◆ Task to carry out
Return every entry from the listing below unaltered.

┏━━

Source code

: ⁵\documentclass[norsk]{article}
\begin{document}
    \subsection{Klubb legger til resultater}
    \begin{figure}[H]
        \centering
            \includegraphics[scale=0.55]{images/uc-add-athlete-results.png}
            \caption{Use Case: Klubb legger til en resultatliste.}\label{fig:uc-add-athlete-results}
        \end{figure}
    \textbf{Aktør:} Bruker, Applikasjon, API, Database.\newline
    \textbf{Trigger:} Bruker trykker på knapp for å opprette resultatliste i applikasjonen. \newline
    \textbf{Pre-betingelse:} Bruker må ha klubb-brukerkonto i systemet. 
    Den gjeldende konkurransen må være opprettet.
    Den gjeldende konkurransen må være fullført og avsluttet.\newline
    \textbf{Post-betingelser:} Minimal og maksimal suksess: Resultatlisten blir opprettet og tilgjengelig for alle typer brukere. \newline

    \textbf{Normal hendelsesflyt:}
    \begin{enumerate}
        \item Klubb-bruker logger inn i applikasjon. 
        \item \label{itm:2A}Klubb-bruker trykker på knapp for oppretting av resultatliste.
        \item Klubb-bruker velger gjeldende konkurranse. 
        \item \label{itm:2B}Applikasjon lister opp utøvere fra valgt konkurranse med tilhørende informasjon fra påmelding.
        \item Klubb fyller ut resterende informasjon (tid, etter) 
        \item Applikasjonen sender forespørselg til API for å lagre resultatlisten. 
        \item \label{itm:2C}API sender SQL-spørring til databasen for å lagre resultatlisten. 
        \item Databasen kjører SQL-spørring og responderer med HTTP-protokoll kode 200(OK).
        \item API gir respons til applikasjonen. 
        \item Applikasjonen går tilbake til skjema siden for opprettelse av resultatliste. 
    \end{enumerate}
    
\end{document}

┗━━

◆ Response
Source code

: ⁵\documentclass[norsk]{article}
\begin{document}
    \subsection{Klubb legger til resultater}
    \begin{figure}[H]
        \centering
            \includegraphics[scale=0.55]{images/uc-add-athlete-results.png}
            \caption{Use Case: Klubb legger til en resultatliste.}\label{fig:uc-add-athlete-results}
        \end{figure}
    \textbf{Aktør:} Bruker, Applikasjon, API, Database.\newline
    \textbf{Trigger:} Bruker trykker på knapp for å opprette resultatliste i applikasjonen. \newline
    \textbf{Pre-betingelse:} Bruker må ha klubb-brukerkonto i systemet. 
    Den gjeldende konkurransen må være opprettet.
    Den gjeldende konkurransen må være fullført og avsluttet.\newline
    \textbf{Post-betingelser:} Minimal og maksimal suksess: Resultatlisten blir opprettet og tilgjengelig for alle typer brukere. \newline

    \textbf{Normal hendelsesflyt:}
    \begin{enumerate}
        \item Klubb-bruker logger inn i applikasjon. 
        \item \label{itm:2A}Klubb-bruker trykker på knapp for oppretting av resultatliste.
        \item Klubb-bruker velger gjeldende konkurranse. 
        \item \label{itm:2B}Applikasjon lister opp utøvere fra valgt konkurranse med tilhørende informasjon fra påmelding.
        \item Klubb fyller ut resterende informasjon (tid, etter) 
        \item Applikasjonen sender forespørselg til API for å lagre resultatlisten. 
        \item \label{itm:2C}API sender SQL-spørring til databasen for å lagre resultatlisten. 
        \item Databasen kjører SQL-spørring og responderer med HTTP-protokoll kode 200(OK).
        \item API gir respons til applikasjonen. 
        \item Applikasjonen går tilbake til skjema siden for opprettelse av resultatliste. 
    \end{enumerate}
    
\end{document}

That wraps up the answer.